= Pagan (chancellor) =

Pagan (died before October 19, 1129) was the first chancellor of the Kingdom of Jerusalem from around 1115. He was made archbishop of Caesarea before September 1129.

Born in a Norman family in southern Italy, Pagan most probably started his career as a lay notary in his homeland. He and his kinsman, Bardo, came to Jerusalem in the entourage of Adelaide del Vasto in 1113. Adelaide had administered the realm of her minor son, Roger II of Sicily, from 1101 to 1111. Baldwin I of Jerusalem, who had always been short of money, married the wealthy widow in 1113, promising to name her son as his successor. Pagan was made the first chancellor of the kingdom in 1115. He appointed Bardo as a lay notary in the chancery.

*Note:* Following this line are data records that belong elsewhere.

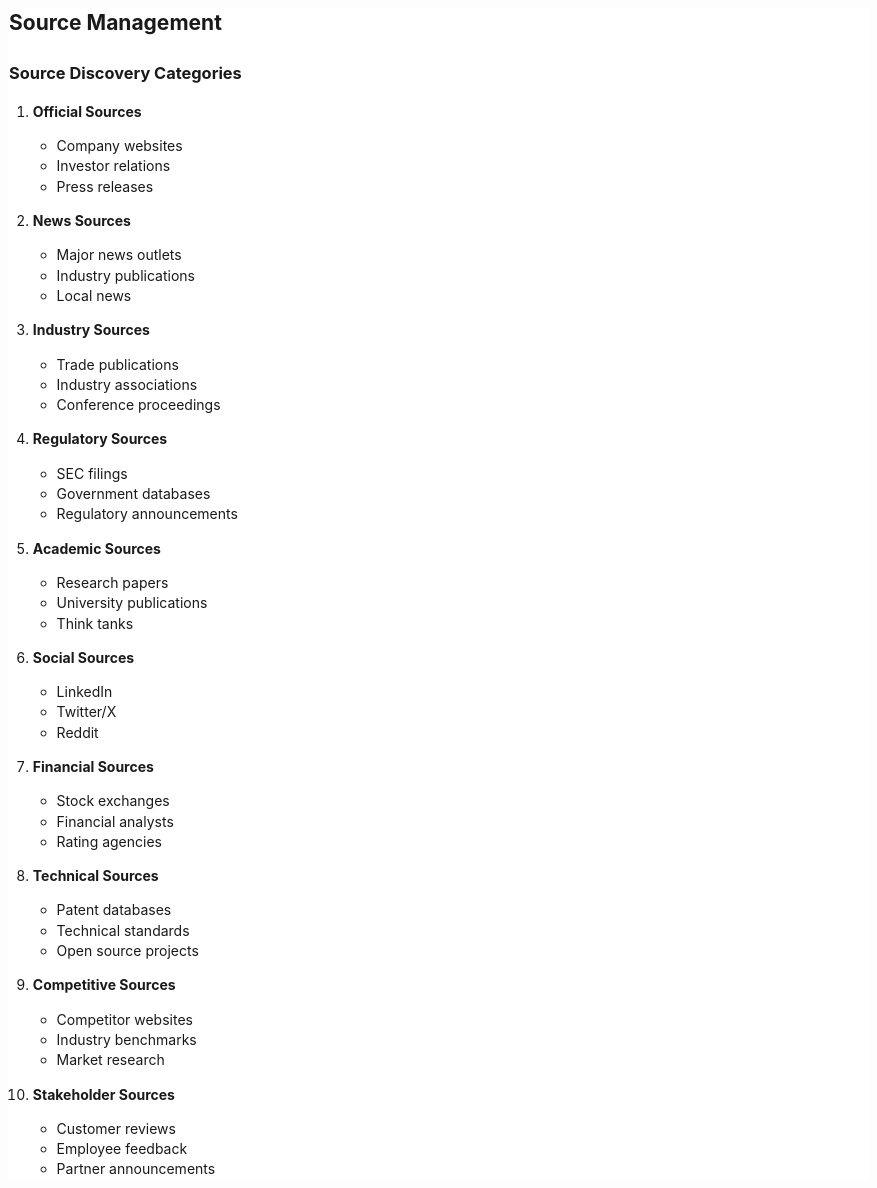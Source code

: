 
## Source Management

### Source Discovery Categories

1. **Official Sources**
   - Company websites
   - Investor relations
   - Press releases

2. **News Sources**
   - Major news outlets
   - Industry publications
   - Local news

3. **Industry Sources**
   - Trade publications
   - Industry associations
   - Conference proceedings

4. **Regulatory Sources**
   - SEC filings
   - Government databases
   - Regulatory announcements

5. **Academic Sources**
   - Research papers
   - University publications
   - Think tanks

6. **Social Sources**
   - LinkedIn
   - Twitter/X
   - Reddit

7. **Financial Sources**
   - Stock exchanges
   - Financial analysts
   - Rating agencies

8. **Technical Sources**
   - Patent databases
   - Technical standards
   - Open source projects

9. **Competitive Sources**
   - Competitor websites
   - Industry benchmarks
   - Market research

10. **Stakeholder Sources**
    - Customer reviews
    - Employee feedback
    - Partner announcements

Pagan were among the prelates and barons who adopted laws against adultery, sodomy, bigamy, procuring and prohibit sexual relations between Christians and Saracens at the Council of Nablus on 15 January 1120. Other laws secured the Church right to collect the tithe and authorize clergymen to bear arms in their defense. He accompanied Baldwin II of Jerusalem to Antioch in August 1122, consequently those who needed a royal charter were to travel to north Syria to meet with him. He returned to the kingdom only in December 1122. He played a more active role in the politics from the 1120s, leaving the actual administrative work to Hemelin, who was made vice-chancellor around 1124. Along with Warmund of Picquigny, the Latin Patriarch of Jerusalem, and William I of Bures, Pagan conducted negotiations with the Doge of Venice, Domenico Michiel, about the joint conquest of Tyre at Christmas 1123.

Pagan was made archbishop of Caesarea before September 1129. His successor as archbishop, Gaudentius, was first mentioned in a charter on 19 October 1129, showing that Pagan had died. Hemelin succeeded him as chancellor.